§ **TASK TO CARRY OUT**: Copy the records below line by line and word for word, from the very first line through the line with "it must be stored", omitting each picture.

◆ ◆ ◆ ◆ ◆

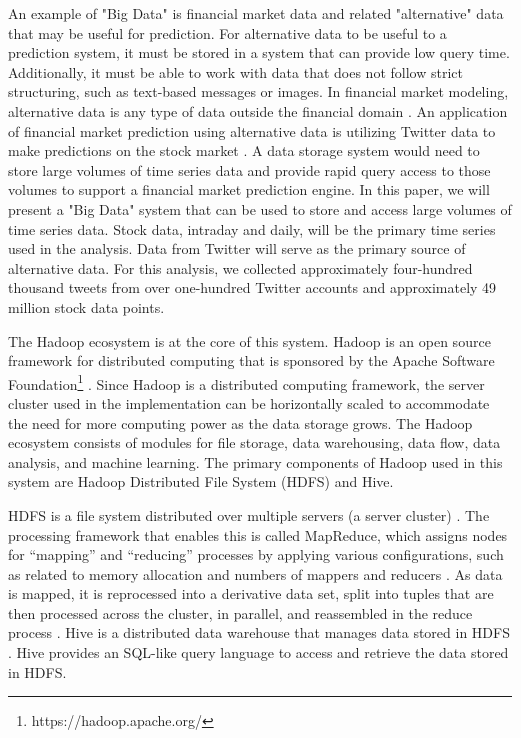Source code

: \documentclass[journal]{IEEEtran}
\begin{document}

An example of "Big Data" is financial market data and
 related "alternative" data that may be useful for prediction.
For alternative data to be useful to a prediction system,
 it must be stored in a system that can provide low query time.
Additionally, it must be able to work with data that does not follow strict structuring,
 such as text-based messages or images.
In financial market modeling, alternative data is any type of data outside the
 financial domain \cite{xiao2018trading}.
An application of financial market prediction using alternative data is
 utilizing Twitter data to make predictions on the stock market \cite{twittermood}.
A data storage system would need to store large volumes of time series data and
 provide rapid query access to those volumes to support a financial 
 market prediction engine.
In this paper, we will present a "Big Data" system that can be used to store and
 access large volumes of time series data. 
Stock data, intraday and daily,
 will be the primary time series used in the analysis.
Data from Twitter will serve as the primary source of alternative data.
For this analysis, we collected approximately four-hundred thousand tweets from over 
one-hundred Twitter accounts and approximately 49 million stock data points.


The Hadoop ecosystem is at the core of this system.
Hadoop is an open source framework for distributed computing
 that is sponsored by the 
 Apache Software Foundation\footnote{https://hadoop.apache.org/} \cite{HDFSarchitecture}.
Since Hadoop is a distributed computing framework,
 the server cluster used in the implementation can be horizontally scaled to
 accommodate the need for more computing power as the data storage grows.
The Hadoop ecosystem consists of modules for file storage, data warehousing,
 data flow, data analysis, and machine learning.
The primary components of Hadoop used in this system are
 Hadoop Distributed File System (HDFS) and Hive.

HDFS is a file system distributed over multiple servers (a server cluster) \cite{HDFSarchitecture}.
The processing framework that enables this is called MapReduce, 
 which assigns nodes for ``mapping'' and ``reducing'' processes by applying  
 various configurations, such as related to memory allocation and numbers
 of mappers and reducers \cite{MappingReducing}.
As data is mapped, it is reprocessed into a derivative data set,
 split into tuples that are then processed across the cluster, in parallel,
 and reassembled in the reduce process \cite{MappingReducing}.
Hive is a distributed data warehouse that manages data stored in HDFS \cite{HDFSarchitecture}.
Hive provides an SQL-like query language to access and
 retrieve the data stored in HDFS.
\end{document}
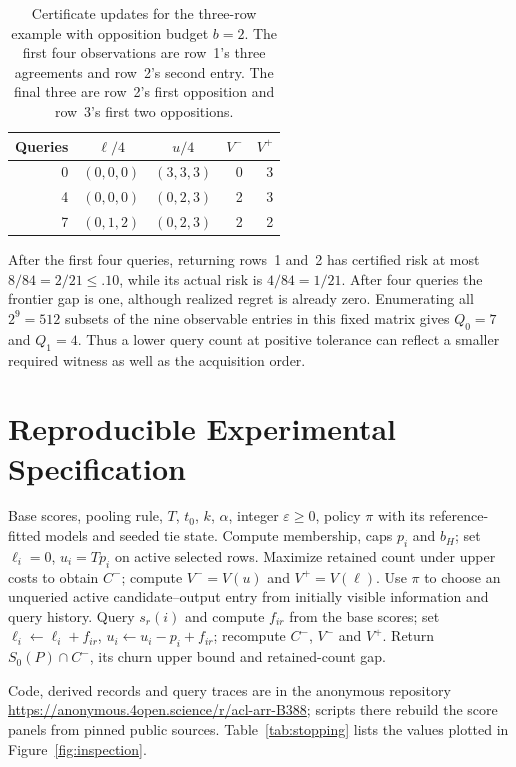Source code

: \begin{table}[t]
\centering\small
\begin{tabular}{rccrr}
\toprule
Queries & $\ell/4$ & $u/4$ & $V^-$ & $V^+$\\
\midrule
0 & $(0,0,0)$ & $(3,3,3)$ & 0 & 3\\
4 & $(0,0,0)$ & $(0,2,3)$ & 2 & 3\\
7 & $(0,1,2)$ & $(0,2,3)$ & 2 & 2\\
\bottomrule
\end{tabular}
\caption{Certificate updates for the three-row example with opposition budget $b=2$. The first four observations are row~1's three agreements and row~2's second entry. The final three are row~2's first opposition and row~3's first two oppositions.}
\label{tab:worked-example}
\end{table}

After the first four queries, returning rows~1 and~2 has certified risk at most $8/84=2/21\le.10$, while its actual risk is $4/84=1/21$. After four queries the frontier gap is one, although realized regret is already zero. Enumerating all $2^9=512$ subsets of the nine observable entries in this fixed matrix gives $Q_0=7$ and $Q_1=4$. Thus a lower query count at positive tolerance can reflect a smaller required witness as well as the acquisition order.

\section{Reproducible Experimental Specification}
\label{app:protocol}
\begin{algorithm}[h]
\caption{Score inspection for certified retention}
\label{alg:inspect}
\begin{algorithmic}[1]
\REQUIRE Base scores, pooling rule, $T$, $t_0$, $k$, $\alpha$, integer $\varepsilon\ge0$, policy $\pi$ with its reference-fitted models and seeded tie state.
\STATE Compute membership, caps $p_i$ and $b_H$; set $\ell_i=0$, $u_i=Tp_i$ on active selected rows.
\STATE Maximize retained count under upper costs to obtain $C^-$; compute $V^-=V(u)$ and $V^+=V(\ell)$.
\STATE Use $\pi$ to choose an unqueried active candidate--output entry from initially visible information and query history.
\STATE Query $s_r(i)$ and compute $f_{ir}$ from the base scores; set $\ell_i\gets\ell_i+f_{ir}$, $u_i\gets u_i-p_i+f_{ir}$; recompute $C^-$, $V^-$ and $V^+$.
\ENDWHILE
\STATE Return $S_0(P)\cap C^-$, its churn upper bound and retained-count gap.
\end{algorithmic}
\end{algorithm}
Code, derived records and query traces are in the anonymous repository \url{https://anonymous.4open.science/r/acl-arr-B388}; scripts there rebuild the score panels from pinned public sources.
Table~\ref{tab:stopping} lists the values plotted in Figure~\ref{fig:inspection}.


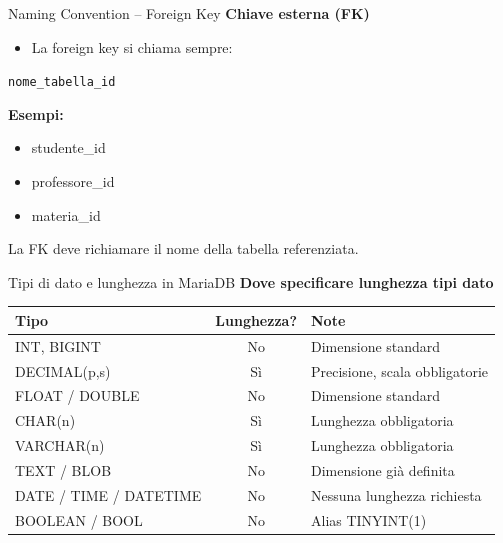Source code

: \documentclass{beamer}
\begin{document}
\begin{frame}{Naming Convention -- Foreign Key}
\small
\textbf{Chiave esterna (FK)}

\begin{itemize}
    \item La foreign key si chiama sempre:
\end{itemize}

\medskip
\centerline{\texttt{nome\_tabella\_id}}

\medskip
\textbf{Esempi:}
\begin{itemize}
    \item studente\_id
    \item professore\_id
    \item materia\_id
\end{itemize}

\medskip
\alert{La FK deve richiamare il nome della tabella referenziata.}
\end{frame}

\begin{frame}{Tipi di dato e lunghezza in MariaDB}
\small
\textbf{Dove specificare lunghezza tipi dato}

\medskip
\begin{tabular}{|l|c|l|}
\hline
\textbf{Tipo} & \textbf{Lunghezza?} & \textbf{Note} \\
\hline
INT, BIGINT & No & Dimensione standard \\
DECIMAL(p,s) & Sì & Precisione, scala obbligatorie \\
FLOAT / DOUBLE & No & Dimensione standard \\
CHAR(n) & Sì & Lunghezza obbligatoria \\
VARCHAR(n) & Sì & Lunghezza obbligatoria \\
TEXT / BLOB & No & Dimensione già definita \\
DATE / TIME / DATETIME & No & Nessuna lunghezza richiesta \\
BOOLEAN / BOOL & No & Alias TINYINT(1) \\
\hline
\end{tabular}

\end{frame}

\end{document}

◆ ◆ ◆ ◆ ◆

§ **THE COMPLETED TASK**:
Source code

: \documentclass[journal]{IEEEtran}
\begin{document}

An example of "Big Data" is financial market data and
 related "alternative" data that may be useful for prediction.
For alternative data to be useful to a prediction system,
 it must be stored in a system that can provide low query time.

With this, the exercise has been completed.